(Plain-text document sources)
==================================================
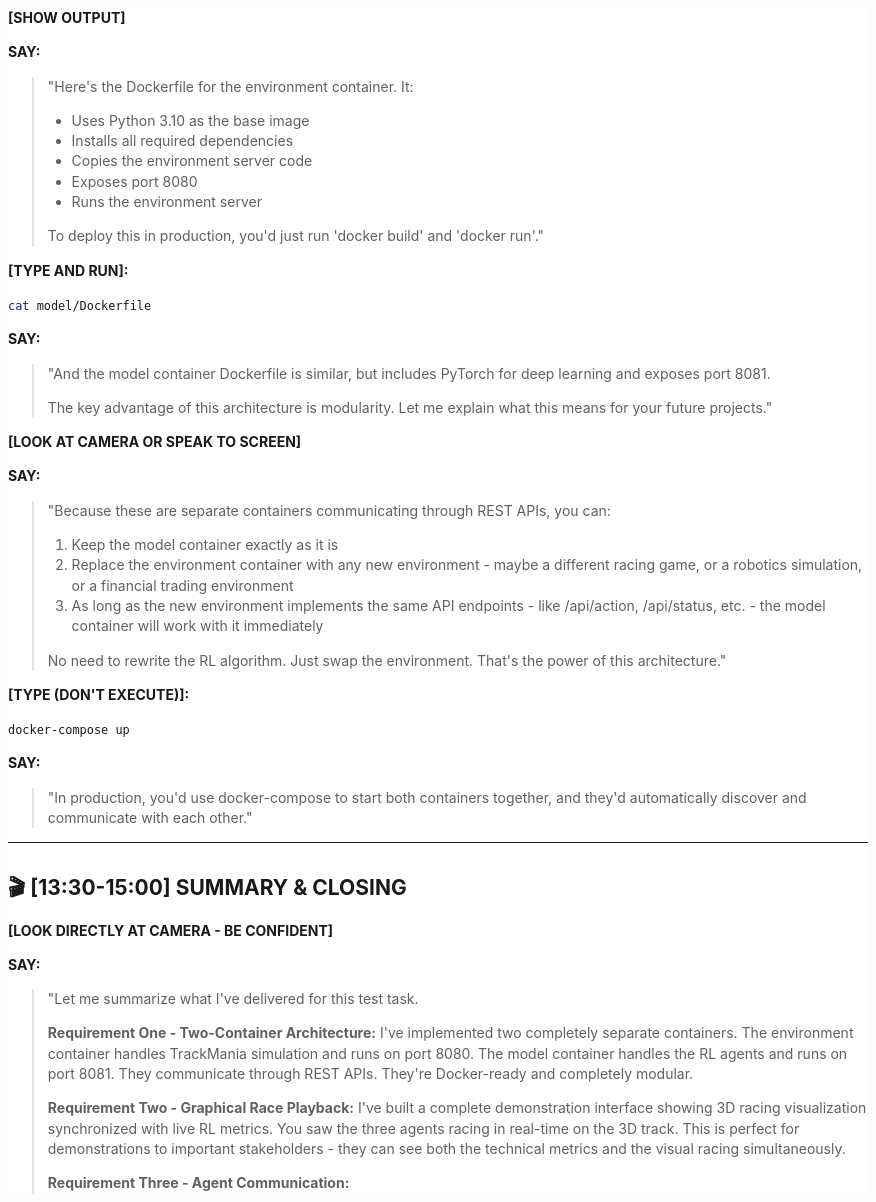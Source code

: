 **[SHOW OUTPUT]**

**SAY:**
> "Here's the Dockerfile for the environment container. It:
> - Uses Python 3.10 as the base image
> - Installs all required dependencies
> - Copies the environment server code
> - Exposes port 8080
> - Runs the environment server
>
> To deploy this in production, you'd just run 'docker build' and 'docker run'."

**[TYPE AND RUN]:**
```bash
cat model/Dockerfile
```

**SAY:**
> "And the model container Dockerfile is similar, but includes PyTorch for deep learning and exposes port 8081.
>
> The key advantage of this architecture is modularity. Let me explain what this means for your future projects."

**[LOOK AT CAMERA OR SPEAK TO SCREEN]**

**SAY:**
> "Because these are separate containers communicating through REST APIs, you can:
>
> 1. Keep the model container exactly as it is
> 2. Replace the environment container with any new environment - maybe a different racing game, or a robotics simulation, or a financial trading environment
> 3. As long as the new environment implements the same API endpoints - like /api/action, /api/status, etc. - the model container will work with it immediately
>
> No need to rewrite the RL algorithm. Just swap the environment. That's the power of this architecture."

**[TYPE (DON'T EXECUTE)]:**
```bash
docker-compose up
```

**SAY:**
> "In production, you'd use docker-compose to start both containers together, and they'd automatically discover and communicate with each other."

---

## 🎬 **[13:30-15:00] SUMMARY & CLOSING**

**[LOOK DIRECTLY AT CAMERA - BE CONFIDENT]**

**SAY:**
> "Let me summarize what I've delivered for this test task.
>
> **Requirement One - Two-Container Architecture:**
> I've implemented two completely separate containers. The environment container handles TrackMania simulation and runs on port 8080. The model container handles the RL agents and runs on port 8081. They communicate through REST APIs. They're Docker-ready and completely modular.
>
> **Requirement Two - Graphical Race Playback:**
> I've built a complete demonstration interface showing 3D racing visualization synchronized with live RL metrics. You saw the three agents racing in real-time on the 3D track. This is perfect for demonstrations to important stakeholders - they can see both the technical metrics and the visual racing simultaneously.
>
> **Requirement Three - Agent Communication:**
==================================================
• [EXERCISE INSTRUCTIONS]: Using only the entries above, output the line with "## 🎬 **[13:30-15:00] SUMMARY & CLOSING**", the line with "Graphical Race Playback:**", and all lines between them, exactly as they stand.

• [SOLUTION TO THE PROBLEM]:
## 🎬 **[13:30-15:00] SUMMARY & CLOSING**

**[LOOK DIRECTLY AT CAMERA - BE CONFIDENT]**

**SAY:**
> "Let me summarize what I've delivered for this test task.
>
> **Requirement One - Two-Container Architecture:**
> I've implemented two completely separate containers. The environment container handles TrackMania simulation and runs on port 8080. The model container handles the RL agents and runs on port 8081. They communicate through REST APIs. They're Docker-ready and completely modular.
>
> **Requirement Two - Graphical Race Playback:**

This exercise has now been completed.